Women’s shopping is no joke. While men can do shopping in barely an hour, women cannot. Women take very long hours shopping because they meticulously check every detail of what they wanted to buy unlike men who are more lax and hasty.



So when my wife Nelids asked me to give them a company to shop with her younger sister, Jasmin at Duty Free Shop at Airport Road, Paranaque I was a bit apprehensive. But I finally showed up at past 1:30 pm while they were there over an hour earlier. Jasmin Lang is 10 years younger than my wife, a balikbayan from Macon, Missouri, USA.



While we whisked our way from chocolate stores to apparels department, my wife took notice of what she said a very good yummy-tasting ice-cream with a brand name, “Carmen’s Best.” Hmmm. And it is truly amazingly very tasty indeed and creamy as well while I feasted on pistachio flavoured one. On the wall, I noticed Carmen’s Best quote that reads, “Quality means taking no shortcuts and getting no substitutes for the finest ingredients…” Hmmm… From there my wild imaginations began exploring again.


Will someone out there compromise quality? I bet that mass production works out most for mediocrity for whatever reason. Will you and I would compromise quality as well?



But for those who aspire for a very high standard of quality they knew that higher investment is needed like finest materials, hard and engrossing labour, patented artistry and formidable skills for highest perfection for the craft.



So when I read Carmen’ Best quotes it reminds me of Israel when they travelled from Egypt to the Promise Land.




Shorter Defined

Shorter “ in KJV translation “near” from the Hebrew word “qarob” (kaw-robe) means “near (place, time, or personal relationship); shorter (in approach).”

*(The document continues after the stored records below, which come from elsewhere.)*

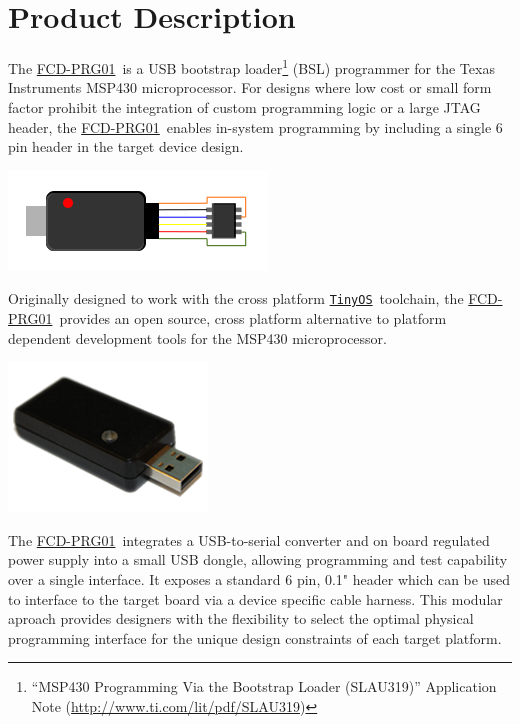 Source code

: \documentclass[10pt,letterpaper]{datasheet}
\newcommand{\PIDNOLINK}{FCD\nobreakdash-PRG01}
\newcommand{\PID}{\href{http://www.flyingcampdesign.com/msp430-bsl-programmer.html}{\PIDNOLINK}}
\newcommand{\tos}{\texttt{TinyOS}}
\newcommand{\tosurl}{\href{http://tinyos.net/}{\tos}}
\newcommand{\SLAUNOLINK}{SLAU319}
\newcommand{\SLAUPDFURL}{\href{http://www.ti.com/lit/pdf/SLAU319}{http://www.ti.com/lit/pdf/SLAU319}}
\begin{document}
\section*{Product Description}
\begin{multicols}{2}
  The \PID\ is a USB bootstrap loader\footnote{``MSP430 Programming Via the Bootstrap Loader (\SLAUNOLINK)'' Application Note (\SLAUPDFURL)} (BSL) programmer for the Texas Instruments MSP430 microprocessor.  For designs where low cost or small form factor prohibit the integration of custom programming logic or a large JTAG header, the \PID\ enables in-system programming by including a single 6 pin header in the target device design.

  \begin{center}
    \includegraphics[width=3 in]{fcd-prg01-diag}
  \end{center}

  Originally designed to work with the cross platform \tosurl\ toolchain, the \PID\ provides an open source, cross platform alternative to platform dependent development tools for the MSP430 microprocessor.

  \begin{center}
    \includegraphics[width=2 in]{fcd-prg01}
  \end{center}

  The \PID\ integrates a USB-to-serial converter and on board regulated power supply into a small USB dongle, allowing programming and test capability over a single interface.  It exposes a standard 6 pin, 0.1" header which can be used to interface to the target board via a device specific cable harness.  This modular aproach provides designers with the flexibility to select the optimal physical programming interface for the unique design constraints of each target platform.

\end{multicols}
\end{document}
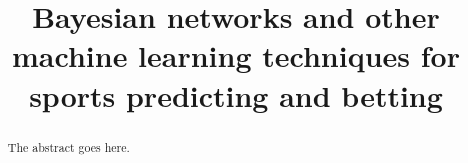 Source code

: \documentclass[conference]{IEEEtran}
\begin{document}
%
\title{Bayesian networks and other machine learning techniques for sports predicting and betting}


\author{
}


% 








\maketitle

\begin{abstract}
The abstract goes here.
\end{abstract}
\end{document}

The word “shortened” in Matthew 24:22 and Mark 13:20 is derived from Greek “koloboo” means “to curtail” or “to dock.” Dock when used as a verb means “to cut off the end of a body part of” like cutting off your journey from starting point then halting it in the middle of your trip.





Filipino short-cuts

Short-cuts” is ingrained in the Filipino value-system perhaps much become worst in the 1990’s.

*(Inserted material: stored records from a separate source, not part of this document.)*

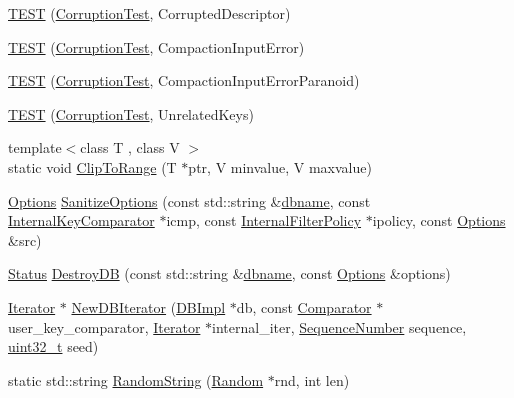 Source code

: \begin{DoxyCompactItemize}
\item 
\hyperlink{namespaceleveldb_ab52c022fc16dd83fe1c1c60745c9557c}{T\-E\-S\-T} (\hyperlink{classleveldb_1_1_corruption_test}{Corruption\-Test}, Corrupted\-Descriptor)
\item 
\hyperlink{namespaceleveldb_ac45d45675cfba0614b5788177b03e717}{T\-E\-S\-T} (\hyperlink{classleveldb_1_1_corruption_test}{Corruption\-Test}, Compaction\-Input\-Error)
\item 
\hyperlink{namespaceleveldb_a2bb2a098a32d42044e6be132020b29b0}{T\-E\-S\-T} (\hyperlink{classleveldb_1_1_corruption_test}{Corruption\-Test}, Compaction\-Input\-Error\-Paranoid)
\item 
\hyperlink{namespaceleveldb_adbafd76c895bbb400c6aa4ad6e0eae2e}{T\-E\-S\-T} (\hyperlink{classleveldb_1_1_corruption_test}{Corruption\-Test}, Unrelated\-Keys)
\item 
{\footnotesize template$<$class T , class V $>$ }\\static void \hyperlink{namespaceleveldb_aa571d50e762e410ba1558c7972800caa}{Clip\-To\-Range} (T $\ast$ptr, V minvalue, V maxvalue)
\item 
\hyperlink{structleveldb_1_1_options}{Options} \hyperlink{namespaceleveldb_aa4783e598841dca4393a97d360d10f56}{Sanitize\-Options} (const std\-::string \&\hyperlink{c__test_8c_a75d845559336df6843f3b599960f89d2}{dbname}, const \hyperlink{classleveldb_1_1_internal_key_comparator}{Internal\-Key\-Comparator} $\ast$icmp, const \hyperlink{classleveldb_1_1_internal_filter_policy}{Internal\-Filter\-Policy} $\ast$ipolicy, const \hyperlink{structleveldb_1_1_options}{Options} \&src)
\item 
\hyperlink{classleveldb_1_1_status}{Status} \hyperlink{namespaceleveldb_a5b0819d4d4adc2147b5e91a5553fd7dc}{Destroy\-D\-B} (const std\-::string \&\hyperlink{c__test_8c_a75d845559336df6843f3b599960f89d2}{dbname}, const \hyperlink{structleveldb_1_1_options}{Options} \&options)
\item 
\hyperlink{classleveldb_1_1_iterator}{Iterator} $\ast$ \hyperlink{namespaceleveldb_a0d4b256207f27afbf4ad03976fe0fae8}{New\-D\-B\-Iterator} (\hyperlink{classleveldb_1_1_d_b_impl}{D\-B\-Impl} $\ast$db, const \hyperlink{structleveldb_1_1_comparator}{Comparator} $\ast$user\-\_\-key\-\_\-comparator, \hyperlink{classleveldb_1_1_iterator}{Iterator} $\ast$internal\-\_\-iter, \hyperlink{namespaceleveldb_a5481ededd221c36d652c371249f869fa}{Sequence\-Number} sequence, \hyperlink{stdint_8h_a435d1572bf3f880d55459d9805097f62}{uint32\-\_\-t} seed)
\item 
static std\-::string \hyperlink{namespaceleveldb_ab30792c0730ee094943e8242577454af}{Random\-String} (\hyperlink{classleveldb_1_1_random}{Random} $\ast$rnd, int len)

\end{DoxyCompactItemize}
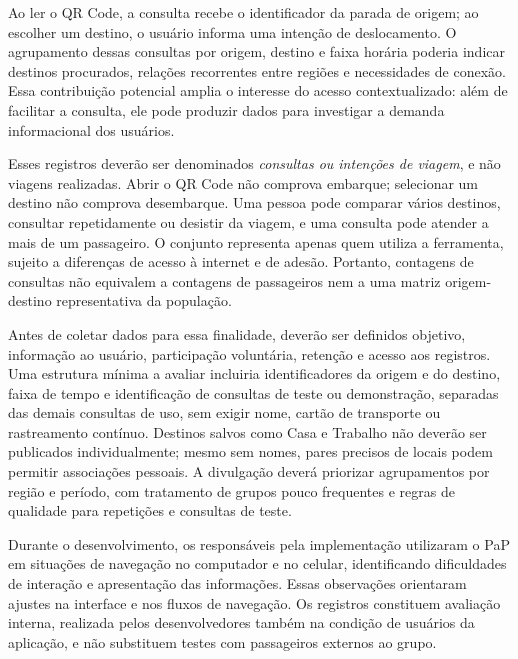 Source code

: \documentclass[12pt,oneside,a4paper,brazil,chapter=TITLE]{abntex2}
\begin{document}
Ao ler o QR Code, a consulta recebe o identificador da parada de origem; ao escolher um destino, o usuário informa uma intenção de deslocamento. O agrupamento dessas consultas por origem, destino e faixa horária poderia indicar destinos procurados, relações recorrentes entre regiões e necessidades de conexão. Essa contribuição potencial amplia o interesse do acesso contextualizado: além de facilitar a consulta, ele pode produzir dados para investigar a demanda informacional dos usuários.

Esses registros deverão ser denominados \textit{consultas ou intenções de viagem}, e não viagens realizadas. Abrir o QR Code não comprova embarque; selecionar um destino não comprova desembarque. Uma pessoa pode comparar vários destinos, consultar repetidamente ou desistir da viagem, e uma consulta pode atender a mais de um passageiro. O conjunto representa apenas quem utiliza a ferramenta, sujeito a diferenças de acesso à internet e de adesão. Portanto, contagens de consultas não equivalem a contagens de passageiros nem a uma matriz origem-destino representativa da população.

Antes de coletar dados para essa finalidade, deverão ser definidos objetivo, informação ao usuário, participação voluntária, retenção e acesso aos registros. Uma estrutura mínima a avaliar incluiria identificadores da origem e do destino, faixa de tempo e identificação de consultas de teste ou demonstração, separadas das demais consultas de uso, sem exigir nome, cartão de transporte ou rastreamento contínuo. Destinos salvos como Casa e Trabalho não deverão ser publicados individualmente; mesmo sem nomes, pares precisos de locais podem permitir associações pessoais. A divulgação deverá priorizar agrupamentos por região e período, com tratamento de grupos pouco frequentes e regras de qualidade para repetições e consultas de teste.

Durante o desenvolvimento, os responsáveis pela implementação utilizaram o PaP em situações de navegação no computador e no celular, identificando dificuldades de interação e apresentação das informações. Essas observações orientaram ajustes na interface e nos fluxos de navegação. Os registros constituem avaliação interna, realizada pelos desenvolvedores também na condição de usuários da aplicação, e não substituem testes com passageiros externos ao grupo.


\end{document}
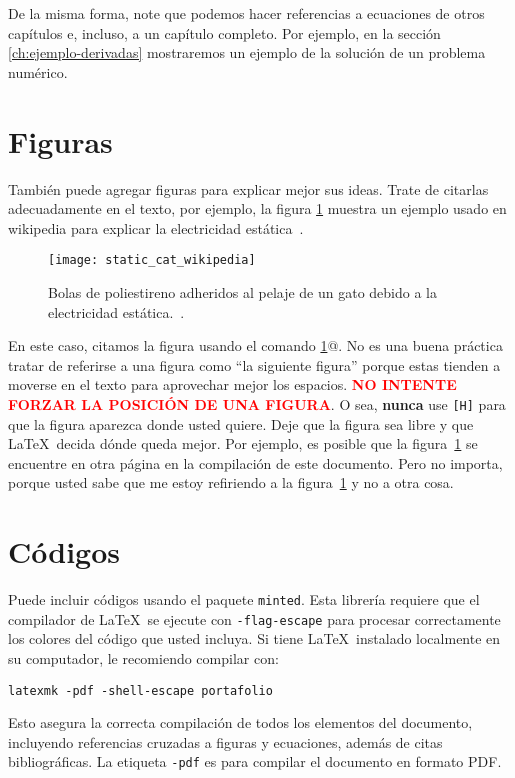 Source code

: \documentclass[../portafolio.tex]{subfiles}
\begin{document}
De la misma forma, note que podemos hacer referencias a ecuaciones de otros capítulos e, incluso, a un capítulo completo. Por ejemplo, en la sección \ref{ch:ejemplo-derivadas} mostraremos un ejemplo de la solución de un problema numérico.

\section{Figuras}
También puede agregar figuras para explicar mejor sus ideas. Trate de
citarlas adecuadamente en el texto, por ejemplo, la figura
\ref{fig:estatica} muestra un ejemplo usado en wikipedia
para explicar la electricidad estática~\cite{wikistatic}.
\begin{figure}[ht!]
  \centering
  \texttt{[image: static\_cat\_wikipedia]}
  \caption{Bolas de poliestireno adheridos al pelaje de un gato debido
    a la electricidad estática.~\cite{wikistatic}.}
  \label{fig:estatica}
\end{figure}

En este caso, citamos la figura usando el comando \verb@\ref{fig:estatica}@. No es una buena práctica tratar de referirse a una figura como ``la siguiente figura'' porque estas tienden a moverse en el texto para aprovechar mejor los espacios. \textcolor{red}{\bf NO INTENTE FORZAR LA POSICIÓN DE UNA FIGURA}. O sea, \textbf{nunca} use \texttt{[H]} para que la figura aparezca donde usted quiere. Deje que la figura sea libre y que \LaTeX\ decida dónde queda mejor. Por ejemplo, es posible que la figura~\ref{fig:estatica} se encuentre en otra página en la compilación de este documento. Pero no importa, porque usted sabe que me estoy refiriendo a la figura~\ref{fig:estatica} y no a otra cosa.


\section{Códigos}
Puede incluir códigos usando el paquete \texttt{minted}. Esta librería
requiere que el compilador de \LaTeX\ se ejecute con
\texttt{-flag-escape} para procesar correctamente los colores del
código que usted incluya. Si tiene \LaTeX\ instalado localmente en su
computador, le recomiendo compilar con:
\begin{verbatim}
latexmk -pdf -shell-escape portafolio 
\end{verbatim}
%
Esto asegura la correcta compilación de todos los elementos del
documento, incluyendo referencias cruzadas a figuras y ecuaciones,
además de citas bibliográficas. La etiqueta \texttt{-pdf} es para
compilar el documento en formato PDF.
\end{document}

These short-cuts are in the form of Filipino values like pakikisama, kumpare or padrino system, kamag-anak incorporated, lagay or pasuksok to name a few. Short-cuts simply mean not going through a legal or normal process but uses connection if not grease-money or bribes to get one;s goods or services done in the most fastest way. This is very common in government agencies though if we are just brave enough to speak up for the truth. Bribe or “gift blinds the eyes of the discerning,” as the Bible puts it (Deuteronomy 16:19)





A long process

There is no short-cuts to God’s chosen vessel in terms of character-building.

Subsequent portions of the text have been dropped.